3. Be a bodywork goddess (aka make it easy on yourself). Toni shared that she likes to envision herself as a goddess while performing bodywork (read “goddess” as graceful, composed, and at peace). The alternative? A cramped little rodent-creature scurrying around their receiver in a frenzy! I instantly recognized myself in the worried little rodent – someone so frantic to try everything and get it right that they don’t enjoy the process, and end up so tired and tense they need their own massage! I learned that rodent-dom can be avoided by taking time to maintain good posture, moving around the receiver as needed to stay comfortable, and using my own body weight to apply pressure. That was the biggest insight of the day: I weigh 130 pounds. Why exhaust my hands and thumbs by pressing down with just my (severely limited) arm strength? Once I learned to let gravity pull my weight down onto J, we both had a much better time. I was barely working at all. He got way better pressure. And it’s so much more likely that we’ll actually do bodywork on each other now because it won’t leave me stressed and tired.

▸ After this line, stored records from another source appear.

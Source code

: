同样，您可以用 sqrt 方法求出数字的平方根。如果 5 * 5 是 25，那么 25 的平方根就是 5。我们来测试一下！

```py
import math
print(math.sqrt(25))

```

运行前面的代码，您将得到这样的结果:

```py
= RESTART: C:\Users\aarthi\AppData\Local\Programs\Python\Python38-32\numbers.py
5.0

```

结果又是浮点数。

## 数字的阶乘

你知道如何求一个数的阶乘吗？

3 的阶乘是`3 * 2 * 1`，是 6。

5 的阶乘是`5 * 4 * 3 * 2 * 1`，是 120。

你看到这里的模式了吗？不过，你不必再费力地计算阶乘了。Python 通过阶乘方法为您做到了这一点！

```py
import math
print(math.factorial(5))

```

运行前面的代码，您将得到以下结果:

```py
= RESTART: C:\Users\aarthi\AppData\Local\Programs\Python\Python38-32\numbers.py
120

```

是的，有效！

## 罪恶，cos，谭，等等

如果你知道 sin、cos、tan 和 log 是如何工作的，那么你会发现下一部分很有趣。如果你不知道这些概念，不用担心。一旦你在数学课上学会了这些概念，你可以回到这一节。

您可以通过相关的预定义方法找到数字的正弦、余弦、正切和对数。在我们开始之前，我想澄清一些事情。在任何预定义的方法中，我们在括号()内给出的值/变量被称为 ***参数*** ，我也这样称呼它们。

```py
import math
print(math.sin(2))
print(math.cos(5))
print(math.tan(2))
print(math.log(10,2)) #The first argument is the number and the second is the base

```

And so… back to the 80-20 rule. Here’s a handy graphic:
I really think there’s something to this concept. It’s the basis for public education through high school: students acquire a limited amount of information about a wide variety of topics so they can function at a base level in the world. But it’s college and post-graduate study (and life experience, yo) that get us to a state of being experts in our chosen field. And that’s a pretty cool, forgiving system – because there’s just not enough time to become a complete Renaissance Expert at ALL THE THINGS, but I like having the freedom to dabble in pottery or canning or massage and gain enough tools to enjoy myself. I’m thinking this 80-20 concept could also be applied to aspects of relationships… but I’ll save that for another day. Right now I’m gonna go home and get my goddess on.